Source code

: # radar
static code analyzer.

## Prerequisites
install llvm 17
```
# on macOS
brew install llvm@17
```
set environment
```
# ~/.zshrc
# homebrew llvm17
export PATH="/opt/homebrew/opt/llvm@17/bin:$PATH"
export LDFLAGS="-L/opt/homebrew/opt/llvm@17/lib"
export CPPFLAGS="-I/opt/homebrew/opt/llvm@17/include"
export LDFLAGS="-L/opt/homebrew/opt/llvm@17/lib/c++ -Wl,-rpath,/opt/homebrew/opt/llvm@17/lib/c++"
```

==

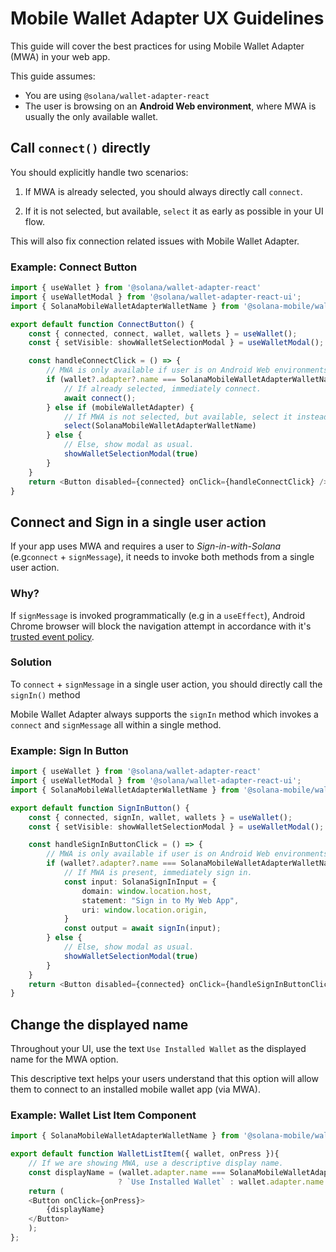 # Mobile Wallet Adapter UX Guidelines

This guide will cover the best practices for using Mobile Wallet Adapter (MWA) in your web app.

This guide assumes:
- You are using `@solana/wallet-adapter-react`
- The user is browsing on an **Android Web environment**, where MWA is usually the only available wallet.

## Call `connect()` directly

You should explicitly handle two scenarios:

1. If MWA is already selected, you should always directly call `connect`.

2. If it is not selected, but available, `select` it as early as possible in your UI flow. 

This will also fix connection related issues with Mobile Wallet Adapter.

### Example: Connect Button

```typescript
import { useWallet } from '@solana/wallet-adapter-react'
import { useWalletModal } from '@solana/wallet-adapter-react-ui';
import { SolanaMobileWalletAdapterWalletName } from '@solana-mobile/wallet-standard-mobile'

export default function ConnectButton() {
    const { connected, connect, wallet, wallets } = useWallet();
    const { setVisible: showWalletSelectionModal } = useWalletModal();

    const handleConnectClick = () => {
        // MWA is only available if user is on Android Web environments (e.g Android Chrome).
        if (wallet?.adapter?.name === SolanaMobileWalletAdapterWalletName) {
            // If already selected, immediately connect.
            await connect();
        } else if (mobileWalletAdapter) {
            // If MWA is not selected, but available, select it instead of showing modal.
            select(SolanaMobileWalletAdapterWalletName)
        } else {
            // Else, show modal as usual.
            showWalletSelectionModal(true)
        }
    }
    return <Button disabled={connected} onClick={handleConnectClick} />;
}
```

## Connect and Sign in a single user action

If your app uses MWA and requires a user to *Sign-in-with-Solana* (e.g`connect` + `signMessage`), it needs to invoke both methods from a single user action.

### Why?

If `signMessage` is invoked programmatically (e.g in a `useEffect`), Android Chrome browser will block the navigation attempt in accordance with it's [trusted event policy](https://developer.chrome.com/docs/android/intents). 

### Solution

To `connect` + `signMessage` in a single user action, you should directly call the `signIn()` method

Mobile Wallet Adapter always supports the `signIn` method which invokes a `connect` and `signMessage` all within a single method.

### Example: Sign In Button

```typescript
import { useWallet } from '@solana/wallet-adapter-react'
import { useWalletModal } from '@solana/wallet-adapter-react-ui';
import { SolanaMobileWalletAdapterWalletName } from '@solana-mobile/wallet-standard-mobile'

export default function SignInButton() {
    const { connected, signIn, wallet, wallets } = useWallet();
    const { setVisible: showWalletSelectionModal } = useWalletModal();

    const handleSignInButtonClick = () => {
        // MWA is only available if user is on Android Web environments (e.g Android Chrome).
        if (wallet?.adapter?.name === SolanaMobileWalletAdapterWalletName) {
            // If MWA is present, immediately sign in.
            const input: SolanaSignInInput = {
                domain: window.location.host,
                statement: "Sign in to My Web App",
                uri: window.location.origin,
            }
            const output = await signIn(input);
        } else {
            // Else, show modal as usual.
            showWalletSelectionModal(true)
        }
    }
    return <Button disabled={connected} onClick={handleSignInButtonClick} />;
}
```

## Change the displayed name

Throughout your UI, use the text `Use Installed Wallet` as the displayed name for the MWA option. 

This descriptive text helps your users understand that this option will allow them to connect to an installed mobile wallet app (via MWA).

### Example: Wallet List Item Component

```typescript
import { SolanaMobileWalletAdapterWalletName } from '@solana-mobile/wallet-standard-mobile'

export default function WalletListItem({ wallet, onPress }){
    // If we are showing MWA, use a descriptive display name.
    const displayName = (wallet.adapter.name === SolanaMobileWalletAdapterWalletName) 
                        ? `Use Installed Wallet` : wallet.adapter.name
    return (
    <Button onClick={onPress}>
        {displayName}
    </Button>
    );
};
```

* What you should do: A single number is required: the count of lines in the material above that contain the word "immediately".

* Solution: 2